Everyone seems to have a system for writing, and most people are willing to share it.  As most dissertation/thesis, aspiring freelance writers, and budding novelists know, there is a sizable industry devoted to telling you how to write:  what time you should write and for how long, what tools you will need, what alignment the planets ought to be in.  A quick Amazon search for “dissertation writing” spits out the following titles:  the ever famous Writing Your Dissertation in Fifteen Minutes a Day, Writing the Winning Thesis or Dissertation:  A Step-by-Step Guide (what is this “winning,” are there prizes I didn’t know about?  Is it cash?  I hope it’s cash.), Demystifying Dissertation Writing:  A Streamlined Process from Choice to Topic to Final Text. I have yet to find the title that actually interests me, which is How to Write Your Dissertation in Fifteen Minutes a Day While Playing Online Games and Watching West Wing Reruns. But alas.

Higher education websites are full of advice too, notably from overworked assistant professors describing in horrifying detail how one manages to produce enough published material in order to get a full time job and ultimately receive tenure.  Those articles frankly scare the shit out of me, not only because they speak to the appalling state of the academic job market but because they make me fear that the rest of my life is going to more or less feel like my first year of grad school.  I have always been “good at school” in general.  I always handed in assignments early in college and managed to get through final exams without having to pull any all-nighters (yes, the high school lunch room was MISERABLE for me, thank you for asking).  But in grad school I found myself feeling like I had to Say Something Brilliant in every class I was in, that every term paper I turned in needed to be of publishable quality (before I really had a clue what publishable quality was).  It seemed like everyone else had read Derrida back in like the third grade and had interesting and insightful things to say, and here I was just trying to figure out what “poststructuralist” meant.  I felt way, way behind.  I wondered why they had admitted me in the first place.  And my lack of interesting things to say in class or write in my term papers meant I had a hard time producing anything worth reading.
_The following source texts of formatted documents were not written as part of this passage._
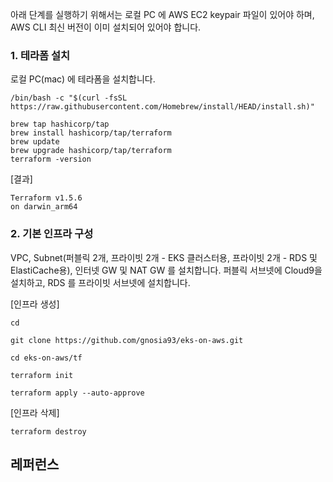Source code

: 아래 단계를 실행하기 위해서는 로컬 PC 에 AWS EC2 keypair 파일이 있어야 하며, AWS CLI 최신 버전이 이미 설치되어 있어야 합니다.

### 1. 테라폼 설치 ###

로컬 PC(mac) 에 테라폼을 설치합니다. 
```
/bin/bash -c "$(curl -fsSL https://raw.githubusercontent.com/Homebrew/install/HEAD/install.sh)"

brew tap hashicorp/tap
brew install hashicorp/tap/terraform
brew update
brew upgrade hashicorp/tap/terraform
terraform -version
```
[결과]
```
Terraform v1.5.6
on darwin_arm64
```

### 2. 기본 인프라 구성 ###

VPC, Subnet(퍼블릭 2개, 프라이빗 2개 - EKS 클러스터용, 프라이빗 2개 - RDS 및 ElastiCache용), 인터넷 GW 및 NAT GW 를 설치합니다.
퍼블릭 서브넷에 Cloud9을 설치하고, RDS 를 프라이빗 서브넷에 설치합니다. 

[인프라 생성]
```
cd

git clone https://github.com/gnosia93/eks-on-aws.git

cd eks-on-aws/tf

terraform init

terraform apply --auto-approve
```

[인프라 삭제]
```
terraform destroy
```


## 레퍼런스 ##
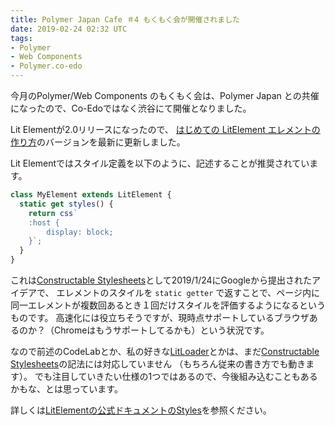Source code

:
 ```yaml
---
title: Polymer Japan Cafe ＃4 もくもく会が開催されました
date: 2019-02-24 02:32 UTC
tags:
- Polymer
- Web Components
- Polymer.co-edo
---
```


今月のPolymer/Web Components のもくもく会は、Polymer Japan との共催になったので、Co-Edoではなく渋谷にて開催となりました。

Lit Elementが2.0リリースになったので、
[はじめての LitElement エレメントの作り方](https://polymer-japan.github.io/litelement-first-element/index.ja.html)のバージョンを最新に更新しました。

Lit Elementではスタイル定義を以下のように、記述することが推奨されています。

```js
class MyElement extends LitElement {
  static get styles() {
    return css`
    :host {
        display: block;
    }`;
  }
}
```

これは[Constructable Stylesheets](https://wicg.github.io/construct-stylesheets/)として2019/1/24にGoogleから提出されたアイデアで、
エレメントのスタイルを `static getter` で返すことで、ページ内に同一エレメントが複数回あるとき１回だけスタイルを評価するようになるというものです。
高速化には役立ちそうですが、現時点サポートしているブラウザあるのか？（Chromeはもうサポートしてるかも）という状況です。

なので前述のCodeLabとか、私の好きな[LitLoader](https://github.com/PolymerX/lit-loader)とかは、まだ[Constructable Stylesheets](https://wicg.github.io/construct-stylesheets/)の記法には対応していません
（もちろん従来の書き方でも動きます）。
でも注目していきたい仕様の1つではあるので、今後組み込むこともあるかもな、とは思っています。

詳しくは[LitElementの公式ドキュメントのStyles](https://lit-element.polymer-project.org/guide/styles)を参照ください。

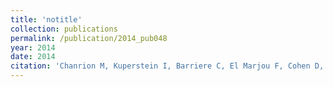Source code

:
 ```yaml
---
title: 'notitle'
collection: publications
permalink: /publication/2014_pub048
year: 2014
date: 2014
citation: 'Chanrion M, Kuperstein I, Barriere C, El Marjou F, Cohen D, Vignjevic D, Stimmer L, Paul-Gilloteaux P, Bieche I, Tavares Sdos R, Boccia GF, Cacheux W, Meseure D, Fre S, Martignetti L, Legoix-Ne P, Girard E, Fetler L, Barillot E, Louvard D, Zinovyev A<sup>^</sup>, Robine S.<sup>^</sup> Concomitant Notch activation and p53 deletion trigger epithelial-to-mesenchymal transition and metastasis in mouse gut. 2014. <i>Nature Communications</i>, <b>5</b>:5005.'
---
```

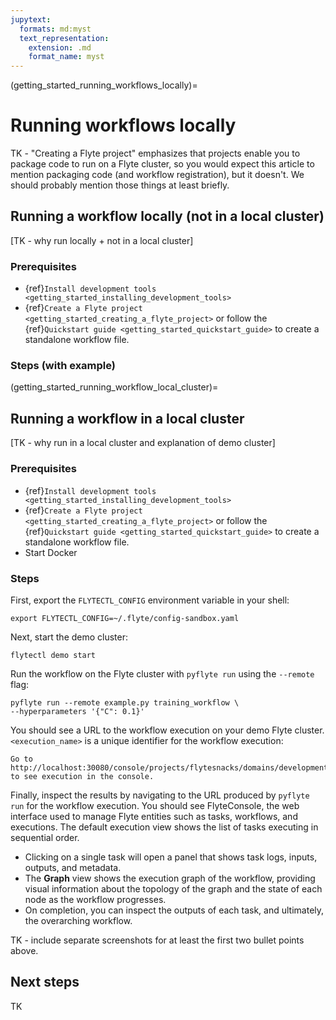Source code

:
 ```yaml
---
jupytext:
  formats: md:myst
  text_representation:
    extension: .md
    format_name: myst
---
```


(getting_started_running_workflows_locally)=

# Running workflows locally

TK - "Creating a Flyte project" emphasizes that projects enable you to package code to run on a Flyte cluster, so you would expect this article to mention packaging code (and workflow registration), but it doesn't. We should probably mention those things at least briefly.

## Running a workflow locally (not in a local cluster)

[TK - why run locally + not in a local cluster]

### Prerequisites

* {ref}`Install development tools <getting_started_installing_development_tools>`
* {ref}`Create a Flyte project <getting_started_creating_a_flyte_project>` or follow the {ref}`Quickstart guide <getting_started_quickstart_guide>` to create a standalone workflow file.

### Steps (with example)

(getting_started_running_workflow_local_cluster)=

## Running a workflow in a local cluster

[TK - why run in a local cluster and explanation of demo cluster]

### Prerequisites

* {ref}`Install development tools <getting_started_installing_development_tools>`
* {ref}`Create a Flyte project <getting_started_creating_a_flyte_project>` or follow the {ref}`Quickstart guide <getting_started_quickstart_guide>` to create a standalone workflow file.
* Start Docker

### Steps

First, export the `FLYTECTL_CONFIG` environment variable in your shell:

```{prompt} bash $
export FLYTECTL_CONFIG=~/.flyte/config-sandbox.yaml
```

Next, start the demo cluster:

```{prompt} bash $
flytectl demo start
```

Run the workflow on the Flyte cluster with `pyflyte run` using the `--remote` flag:

```{prompt} bash $
pyflyte run --remote example.py training_workflow \
--hyperparameters '{"C": 0.1}'
```

You should see a URL to the workflow execution on your demo Flyte cluster. `<execution_name>` is a unique identifier for the workflow execution:

```{prompt} bash $
Go to http://localhost:30080/console/projects/flytesnacks/domains/development/executions/<execution_name> to see execution in the console.
```

Finally, inspect the results by navigating to the URL produced by `pyflyte run` for the workflow execution. You should see FlyteConsole, the web interface used to manage Flyte entities such as tasks, workflows, and executions. The default execution view shows the list of tasks executing in sequential order.

* Clicking on a single task will open a panel that shows task logs, inputs, outputs, and metadata.
* The **Graph** view shows the execution graph of the workflow, providing visual information about the topology of the graph and the state of each node as the workflow progresses.
* On completion, you can inspect the outputs of each task, and ultimately, the overarching workflow.

TK - include separate screenshots for at least the first two bullet points above.

## Next steps

TK
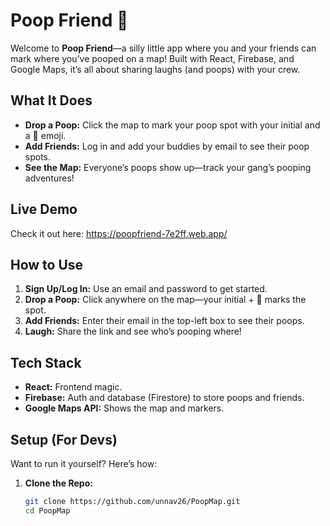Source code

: # Poop Friend 💩

Welcome to **Poop Friend**—a silly little app where you and your friends can mark where you’ve pooped on a map! Built with React, Firebase, and Google Maps, it’s all about sharing laughs (and poops) with your crew.

## What It Does

- **Drop a Poop:** Click the map to mark your poop spot with your initial and a 💩 emoji.
- **Add Friends:** Log in and add your buddies by email to see their poop spots.
- **See the Map:** Everyone’s poops show up—track your gang’s pooping adventures!

## Live Demo

Check it out here: https://poopfriend-7e2ff.web.app/

## How to Use

1. **Sign Up/Log In:** Use an email and password to get started.
2. **Drop a Poop:** Click anywhere on the map—your initial + 💩 marks the spot.
3. **Add Friends:** Enter their email in the top-left box to see their poops.
4. **Laugh:** Share the link and see who’s pooping where!

## Tech Stack

- **React:** Frontend magic.
- **Firebase:** Auth and database (Firestore) to store poops and friends.
- **Google Maps API:** Shows the map and markers.

## Setup (For Devs)

Want to run it yourself? Here’s how:

1. **Clone the Repo:**
   ```bash
   git clone https://github.com/unnav26/PoopMap.git
   cd PoopMap
   ```
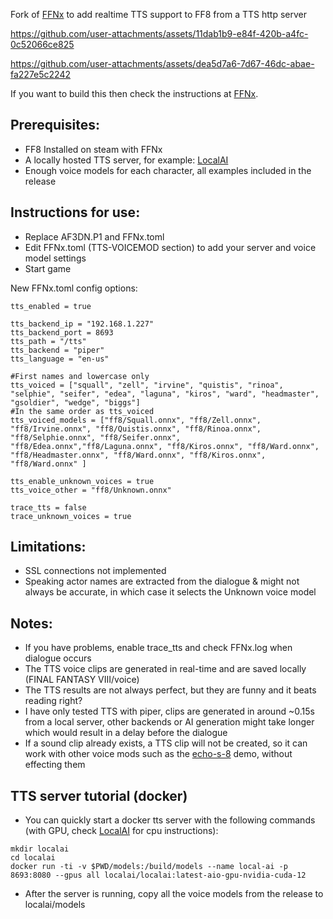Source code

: Fork of [FFNx](https://github.com/julianxhokaxhiu/FFNx) to add realtime TTS support to FF8 from a TTS http server

https://github.com/user-attachments/assets/11dab1b9-e84f-420b-a4fc-0c52066ce825

https://github.com/user-attachments/assets/dea5d7a6-7d67-46dc-abae-fa227e5c2242

If you want to build this then check the instructions at [FFNx](https://github.com/julianxhokaxhiu/FFNx).

## Prerequisites:
- FF8 Installed on steam with FFNx
- A locally hosted TTS server, for example: [LocalAI](https://github.com/mudler/LocalAI)
- Enough voice models for each character, all examples included in the release

## Instructions for use:
- Replace AF3DN.P1 and FFNx.toml
- Edit FFNx.toml (TTS-VOICEMOD section) to add your server and voice model settings
- Start game

New FFNx.toml config options:
```
tts_enabled = true

tts_backend_ip = "192.168.1.227"
tts_backend_port = 8693
tts_path = "/tts"
tts_backend = "piper"
tts_language = "en-us"

#First names and lowercase only
tts_voiced = ["squall", "zell", "irvine", "quistis", "rinoa", "selphie", "seifer", "edea", "laguna", "kiros", "ward", "headmaster", "gsoldier", "wedge", "biggs"]
#In the same order as tts_voiced
tts_voiced_models = ["ff8/Squall.onnx", "ff8/Zell.onnx", "ff8/Irvine.onnx", "ff8/Quistis.onnx", "ff8/Rinoa.onnx", "ff8/Selphie.onnx", "ff8/Seifer.onnx", "ff8/Edea.onnx","ff8/Laguna.onnx", "ff8/Kiros.onnx", "ff8/Ward.onnx", "ff8/Headmaster.onnx", "ff8/Ward.onnx", "ff8/Kiros.onnx", "ff8/Ward.onnx" ]

tts_enable_unknown_voices = true
tts_voice_other = "ff8/Unknown.onnx"

trace_tts = false
trace_unknown_voices = true
```

## Limitations:
- SSL connections not implemented
- Speaking actor names are extracted from the dialogue & might not always be accurate, in which case it selects the Unknown voice model

## Notes:
- If you have problems, enable trace_tts and check FFNx.log when dialogue occurs
- The TTS voice clips are generated in real-time and are saved locally (FINAL FANTASY VIII/voice)
- The TTS results are not always perfect, but they are funny and it beats reading right?
- I have only tested TTS with piper, clips are generated in around ~0.15s from a local server, other backends or AI generation might take longer which would result in a delay before the dialogue
- If a sound clip already exists, a TTS clip will not be created, so it can work with other voice mods such as the [echo-s-8](https://www.tsunamods.com/echo-s-8/) demo, without effecting them

## TTS server tutorial (docker)
- You can quickly start a docker tts server with the following commands (with GPU, check [LocalAI](https://github.com/mudler/LocalAI) for cpu instructions):
```
mkdir localai
cd localai
docker run -ti -v $PWD/models:/build/models --name local-ai -p 8693:8080 --gpus all localai/localai:latest-aio-gpu-nvidia-cuda-12
```
- After the server is running, copy all the voice models from the release to localai/models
A switch sort of flipped in my second year when, after reading what most everyone else had been reading (you should read your Derrida, kids, it builds character), I started chasing rabbit trails.  I started reading stuff that wasn’t assigned and exploring subjects that people weren’t talking about and thinking of ways to make them interesting.  That’s how I wound up with a disseration that I feel passionate about and that is getting written pretty quickly.  I get so excited by the discoveries that I actually can write for seven hours a day and forget to eat lunch (and ignore West Wing reruns) when things are going well.  But getting there has also meant deviating from the schedule I established back in college, which was of the YOU MUST WRITE THIS MANY PAGES A DAY AND COMPLETE PROJECTS ACCORDING TO THIS SCHEDULE model that most advice columnists recommend.  I’m all for forcing yourself to write sometimes when you feel like procrastinating, making yourself just get it done when a deadline is looming and you know what you’re going to be saying anyway.
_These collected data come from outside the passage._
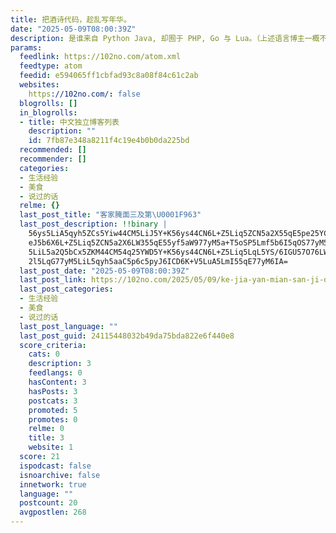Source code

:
 ```yaml
---
title: 把酒诗代码，趁乱写年华。
date: "2025-05-09T08:00:39Z"
description: 是谁来自 Python Java, 却囿于 PHP, Go 与 Lua。（上述语言博主一概不会。）
params:
  feedlink: https://102no.com/atom.xml
  feedtype: atom
  feedid: e594065ff1cbfad93c8a08f84c61c2ab
  websites:
    https://102no.com/: false
  blogrolls: []
  in_blogrolls:
  - title: 中文独立博客列表
    description: ""
    id: 7fb87e348a8211f4c19e4b0b0da225bd
  recommended: []
  recommender: []
  categories:
  - 生活经验
  - 美食
  - 说过的话
  relme: {}
  last_post_title: "客家腌面三及第\U0001F963"
  last_post_description: !!binary |
    56ys5LiA5qyh5ZCs5Yiw44CM5LiJ5Y+K56ys44CN6L+Z5Liq5ZCN5a2X55qE5pe25YCZ6K
    eJ5b6X6L+Z5Liq5ZCN5a2X6LW355qE55yf5aW977yM5a+T5oSP5Lmf5b6I5qOS77yM5LiA
    5LiL5a2Q5bCx5ZKM44CM54q25YWD5Y+K56ys44CN6L+Z5Liq5LqL5YS/6IGU57O76LW35p
    2l5LqG77yM5LiL5qyh5aaC5p6c5pyJ6ICD6K+V5LuA5LmI55qE77yM6IA=
  last_post_date: "2025-05-09T08:00:39Z"
  last_post_link: https://102no.com/2025/05/09/ke-jia-yan-mian-san-ji-di/
  last_post_categories:
  - 生活经验
  - 美食
  - 说过的话
  last_post_language: ""
  last_post_guid: 24115448032b49da75bda822e6f440e8
  score_criteria:
    cats: 0
    description: 3
    feedlangs: 0
    hasContent: 3
    hasPosts: 3
    postcats: 3
    promoted: 5
    promotes: 0
    relme: 0
    title: 3
    website: 1
  score: 21
  ispodcast: false
  isnoarchive: false
  innetwork: true
  language: ""
  postcount: 20
  avgpostlen: 268
---
```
But sometimes procrastination isn’t just procrastination, if you know what I mean.  Sometimes it’s actually invention.  Sometimes there’s that book title that sounds really interesting to you but doesn’t seem to be relevant to whatever you are working on right this minute, so you put it on your “free time” list.  Then you get so exhausted with your current research that you pick it up anyway just to get your mind off of things and finding a new piece of information or a new connection that makes the whole thing come alive again.  Sometimes you fall down a Wikipedia hole during a bout of internet insomnia and wind up finding something significant.  This semester, I decided to take a class in Sociology, which I didn’t need to take and was, in fact, discouraged from taking because it would take time away from my dissertation, just because the course description sounded fascinating to me.  I wound up discovering scholars I had never heard of and encountering a wealth of data and theory that helped me complete both a dissertation chapter and an article in just a couple of months (over 100 pages of solid, final draft quality work, haters).  In other words, you never know where the rabbit trails are going to take you.  (That sounded unbelievably cheesy).

I don’t think we allow ourselves to do that enough, chase whatever wayward interest happens to seize you at the moment and follow it where it leads.  More than that, I don’t think we encourage our students to do that enough.  In a future post, I’ll explain why I structure and schedule writing assignments in a sort of idiosyncratic way, but I’ll just say this here.  Sometimes, the way we teach writing tends encourages a mindset focused on meeting a deadline at all costs (or suffer late penalties), or producing X number of pages, instead of producing vibrant, exciting work.  Structures and schedules are important, otherwise, we probably wouldn’t get much done.  But we ought to teach ourselves and our students to manage deadlines in a way that leaves room for discovery, whether that means taking on fewer projects at a time, or, when it seems important to do so, devoting a day or a week to chasing a rabbit.